By being a complex character with motivations and backstory that violate the Bond formula's strict good-evil dichotomy, Elektra is too problematic to exist by herself. The series producers were clearly too scared to end the movie on a downer, with Bond alone, and so you end up with a character like Christmas. She is purely there to tick a box.


The film is filled with half-assed moves like this. The attempts at focusing on character interaction, and presenting Bond as a detective, are balanced by unnecessary gadgets and action scenes that seem to exist purely to fill a quota. The ski chase and the helicopter assault on the caviar factory could be cut out entirely, and you would not notice -- that's how little they affect the plot's trajectory.

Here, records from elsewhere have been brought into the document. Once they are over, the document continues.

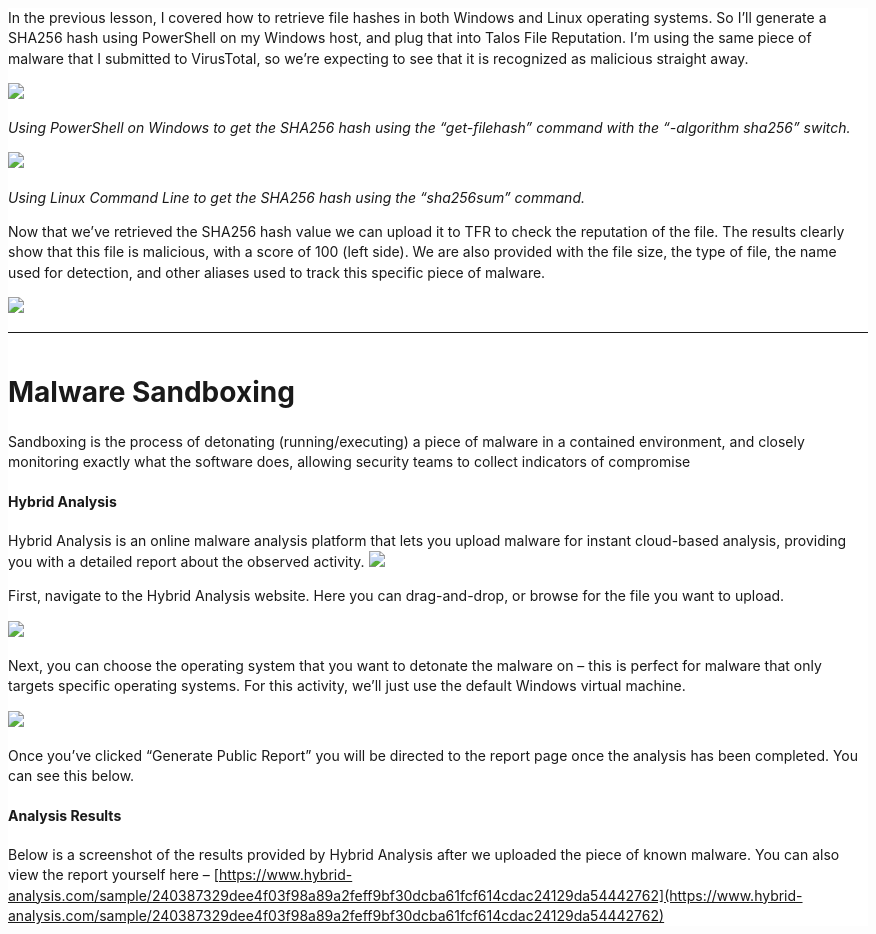 In the previous lesson, I covered how to retrieve file hashes in both Windows and Linux operating systems. So I’ll generate a SHA256 hash using PowerShell on my Windows host, and plug that into Talos File Reputation. 
I’m using the same piece of malware that I submitted to VirusTotal, so we’re expecting to see that it is recognized as malicious straight away.

![](https://d2y9h8w1ydnujs.cloudfront.net/uploads/content/images/b2cb1785933c687ecc47801e9f2646cebb7b9ded7cf00d3cc7cf930e6a46263be0a34a706e38fbaa926b547147f6.png)

_Using PowerShell on Windows to get the SHA256 hash using the “get-filehash” command with the “-algorithm sha256” switch._
  
![](https://d2y9h8w1ydnujs.cloudfront.net/uploads/content/images/da47e8bd2ce3aa9b7d61fe1a7fef0fce915bf933c44fbe501395688ea3529c6b5c67f186bfd1614be7783e2f6790.png)

_Using Linux Command Line to get the SHA256 hash using the “sha256sum” command._
  
Now that we’ve retrieved the SHA256 hash value we can upload it to TFR to check the reputation of the file. The results clearly show that this file is malicious, with a score of 100 (left side). We are also provided with the file size, the type of file, the name used for detection, and other aliases used to track this specific piece of malware.

![](https://d2y9h8w1ydnujs.cloudfront.net/uploads/content/images/768c669330fc59cc14358a0ebfe670bd825a4f30037d3a4a510a6bc4d7b4658c38cb1eba71784f1bfd5642988e98.png)

----
# Malware Sandboxing

Sandboxing is the process of detonating (running/executing) a piece of malware in a contained environment, and closely monitoring exactly what the software does, allowing security teams to collect indicators of compromise
#### Hybrid Analysis

Hybrid Analysis is an online malware analysis platform that lets you upload malware for instant cloud-based analysis, providing you with a detailed report about the observed activity.
![](https://d2y9h8w1ydnujs.cloudfront.net/uploads/content/images/5a2b7422867f1bf41f5e0982dbf133df6ec84b31f3bb4fbf0d1eb2d83ee6bc48b4128b5c767fb5f67cac26cdb4ac.png)

First, navigate to the Hybrid Analysis website. Here you can drag-and-drop, or browse for the file you want to upload.

![](https://d2y9h8w1ydnujs.cloudfront.net/uploads/content/images/163462ffffcdb44083cb4fd0f34266c9bf0e4d43b46cf272a6ccfeef4b10ded3d708f18e859daaeaa2864a75ae5c.png)

Next, you can choose the operating system that you want to detonate the malware on – this is perfect for malware that only targets specific operating systems. For this activity, we’ll just use the default Windows virtual machine.

![](https://d2y9h8w1ydnujs.cloudfront.net/uploads/content/images/9eed6ad9d9a624492e896bb64f2ea2a035341885d42337865e1743af5043e1476bf27fc35c736fc0b88d1dee8c83.png)

Once you’ve clicked “Generate Public Report” you will be directed to the report page once the analysis has been completed. You can see this below.
#### Analysis Results

Below is a screenshot of the results provided by Hybrid Analysis after we uploaded the piece of known malware. You can also view the report yourself here – [https://www.hybrid-analysis.com/sample/240387329dee4f03f98a89a2feff9bf30dcba61fcf614cdac24129da54442762](https://www.hybrid-analysis.com/sample/240387329dee4f03f98a89a2feff9bf30dcba61fcf614cdac24129da54442762)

The World Is Not Enough stands as one of the great 'what ifs?' of the Bond franchise. It features the most intriguing premise of Brosnan's movies, one of the series' most under-sung (and only female) villains, and Brosnan's most complex and human performance as Bond. Had the filmmakers stuck to their guns, TWINE could have been a contender. While GoldenEye will always be his best showcase, this movie is the one Brosnan movie that hints at something genuinely great that could have pushed the series in a more interesting direction.
While TWINE has mostly faded from the popular consciousness (save for the albatross of Dr. Christmas Jones), its legacy is nothing to sniff about. It was only two movies later that its writers Neal Purvis and Robert Wade wrote Casino Royale, which delivered the more complex characters and relationships that TWINE had hinted at.

And in 2012, TWINE had the supreme compliment of two remakes: the film's switchero villains plot was cribbed by The Dark Knight Rises (which also cribbed its opening plane stunt from Licence to Kill). If you replace Elektra and Renard with Talia and Bane, it's the same exact relationship.


The second was within the Bond franchise itself. In Skyfall (also written by Wade and Purvis), the story mimics TWINE in several ways, from Bond sustaining an injury that endures through the story, to the attack on MI6, to a villain with personal connection to M (Judi Dench), and  a third act based around Bond protecting his boss from being killed.


So while TWINE is not a great movie, its promise, and the promise of the Brosnan era, has continued to have an on-going effect on the Bond franchise and the pop culture space around it.